Stored data:
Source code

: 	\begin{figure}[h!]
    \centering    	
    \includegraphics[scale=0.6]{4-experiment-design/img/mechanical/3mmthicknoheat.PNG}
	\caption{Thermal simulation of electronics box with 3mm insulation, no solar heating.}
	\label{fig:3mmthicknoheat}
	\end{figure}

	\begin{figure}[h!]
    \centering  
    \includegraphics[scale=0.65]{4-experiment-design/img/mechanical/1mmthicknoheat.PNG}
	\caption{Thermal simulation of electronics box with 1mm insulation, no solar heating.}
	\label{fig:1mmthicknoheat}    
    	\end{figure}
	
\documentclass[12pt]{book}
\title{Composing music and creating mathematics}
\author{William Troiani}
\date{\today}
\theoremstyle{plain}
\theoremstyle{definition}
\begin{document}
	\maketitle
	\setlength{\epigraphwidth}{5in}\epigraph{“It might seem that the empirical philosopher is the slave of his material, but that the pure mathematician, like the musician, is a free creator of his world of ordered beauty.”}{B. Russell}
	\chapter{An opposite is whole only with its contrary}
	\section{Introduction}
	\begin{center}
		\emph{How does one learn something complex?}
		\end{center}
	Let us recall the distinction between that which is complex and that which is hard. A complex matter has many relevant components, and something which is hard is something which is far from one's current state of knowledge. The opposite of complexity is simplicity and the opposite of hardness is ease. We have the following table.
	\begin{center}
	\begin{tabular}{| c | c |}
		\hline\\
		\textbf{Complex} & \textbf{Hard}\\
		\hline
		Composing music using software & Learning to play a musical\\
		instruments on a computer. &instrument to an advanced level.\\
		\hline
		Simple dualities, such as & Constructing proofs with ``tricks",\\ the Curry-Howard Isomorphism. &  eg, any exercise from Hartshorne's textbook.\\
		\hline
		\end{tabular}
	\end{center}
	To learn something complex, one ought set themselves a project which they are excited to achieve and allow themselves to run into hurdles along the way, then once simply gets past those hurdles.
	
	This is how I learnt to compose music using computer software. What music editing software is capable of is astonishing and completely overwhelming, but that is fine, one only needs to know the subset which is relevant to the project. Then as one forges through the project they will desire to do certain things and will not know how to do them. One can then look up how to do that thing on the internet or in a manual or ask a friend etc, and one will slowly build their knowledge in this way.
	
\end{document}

**YOUR ASSIGNMENT**
Would you please copy every line in the data that contains the word "opposite"?

**RESPONSE BELOW**
	\chapter{An opposite is whole only with its contrary}
	Let us recall the distinction between that which is complex and that which is hard. A complex matter has many relevant components, and something which is hard is something which is far from one's current state of knowledge. The opposite of complexity is simplicity and the opposite of hardness is ease. We have the following table.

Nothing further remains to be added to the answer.